Taipan is an ambitious survey planned for southern hemisphere galaxies, with the goal of mapping and measuring as many as one million galaxies in our Milky Way’s neighborhood. This will provide a deeper understanding of cosmology and galaxy evolution in the relatively nearby region of our universe.
There are more than a hundred billion galaxies in our visible universe. In order to refine our understanding of galaxies, their distribution and evolution, and of the overall cosmological properties of the universe, we want to sample a very large number of galaxies.
It is naturally easier to detect galaxies that are relatively nearby, and those that are more luminous.
Since the universe is expanding in an isotropic and homogeneous manner, galaxies are in general receding away from one another – in accordance with the Hubble relation below. The Taipan survey will explore our local neighborhood, with redshifts up to about 0.3.
For nearby galaxies,
V = cz = H*d
where V is the recession velocity, c is the speed of light, z is the redshift, H is the Hubble constant, and d is the galaxy’s distance. If we evaluate for z = 0.3 and the best estimate of the Hubble constant of 68 kilometers/second/Megaparsec, this implies a survey depth of 1300 Megaparsecs, or over 4 billion light-years.

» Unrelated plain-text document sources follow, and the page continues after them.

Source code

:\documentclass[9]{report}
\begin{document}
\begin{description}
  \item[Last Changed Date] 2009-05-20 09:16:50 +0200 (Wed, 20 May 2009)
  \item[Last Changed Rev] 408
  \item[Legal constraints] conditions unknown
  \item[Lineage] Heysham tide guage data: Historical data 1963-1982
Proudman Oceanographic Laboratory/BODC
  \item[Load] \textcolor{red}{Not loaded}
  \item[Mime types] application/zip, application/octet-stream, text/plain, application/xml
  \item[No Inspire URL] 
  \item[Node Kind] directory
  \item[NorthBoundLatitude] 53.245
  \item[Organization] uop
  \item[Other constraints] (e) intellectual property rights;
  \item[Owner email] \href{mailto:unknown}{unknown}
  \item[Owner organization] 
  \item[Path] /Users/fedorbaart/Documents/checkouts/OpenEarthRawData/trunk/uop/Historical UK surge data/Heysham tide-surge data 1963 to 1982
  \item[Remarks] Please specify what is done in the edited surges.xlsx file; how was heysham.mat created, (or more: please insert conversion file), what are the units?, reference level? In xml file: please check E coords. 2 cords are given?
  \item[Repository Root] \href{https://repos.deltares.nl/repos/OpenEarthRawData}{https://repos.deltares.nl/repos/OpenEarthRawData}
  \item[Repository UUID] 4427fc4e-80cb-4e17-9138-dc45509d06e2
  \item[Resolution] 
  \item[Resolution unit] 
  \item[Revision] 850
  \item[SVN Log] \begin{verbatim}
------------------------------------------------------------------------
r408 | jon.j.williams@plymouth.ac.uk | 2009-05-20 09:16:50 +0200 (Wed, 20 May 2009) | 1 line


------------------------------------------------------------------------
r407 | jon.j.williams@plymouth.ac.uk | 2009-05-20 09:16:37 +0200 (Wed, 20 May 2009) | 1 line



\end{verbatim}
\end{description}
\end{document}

The Taipan galaxy survey will begin next year and run for four years, using the UK Schmidt telescope, which is actually in Australia at the Siding Springs Observatory. Up to 150 galaxies in the field of view will be observed simultaneously with a fibre optic array. Of course the positions of galaxies is different in each field to be observed, so the fibers are robotically placed in the the proper positions. Many thousands of galaxies can thus be observed each night.
Short video of a Starbug fiber robot
One expected result will be refinement of the value of the Hubble constant, now uncertain to a few percent, reducing its uncertainty to only 1%.
The Taipan galaxy survey will also provide a better constraint on the growth rate of structure in the universe, decreasing the uncertainty down to about 5% for the low-redshift data points. This is a factor of 3 improvement and will provide a stricter test on general relativity.
The Taipan survey will also look at galaxies’ peculiar velocities, which are the deviations away from the general Hubble flow described in the equation above. These peculiar velocities reflect the details of the gravitational field – that is dominated by the distribution of dark matter primarily, and ordinary matter secondarily. On average galaxies are moving according to the Hubble equation, but in regions where the density of matter (dark and ordinary both) is higher than average they are pulled away from the Hubble flow toward any concentrations of matter. Bound galaxy groups and clusters form in such regions.
The mapping of peculiar velocities and the details of local variations in the gravitation field will enable fundamental tests of gravity on large scales.
Another of the important areas that Taipan will explore is how galaxies evolve from young active star-forming blue galaxies to older reddish, less active galaxies. Ordinary matter cycles through stars and the interstellar medium of a given galaxy. As stars die they shed matter which ends up in molecular clouds that are the sites of new star formation. Taipan will help to increase our understanding of this cycle, and of galaxy aging in general. Star formation slows down as more and more gas is tied up in lower mass, longer-lived stars, and the recycling rate drops. It also can be quenched by active galactic nuclei events (AGN are powered by supermassive black holes found at galactic centers).
Taipan will be the definitive survey of galaxies in the southern hemisphere, and is expected to significantly add to our understanding of galaxy evolution and cosmology. We look forward to their early results beginning in 2016.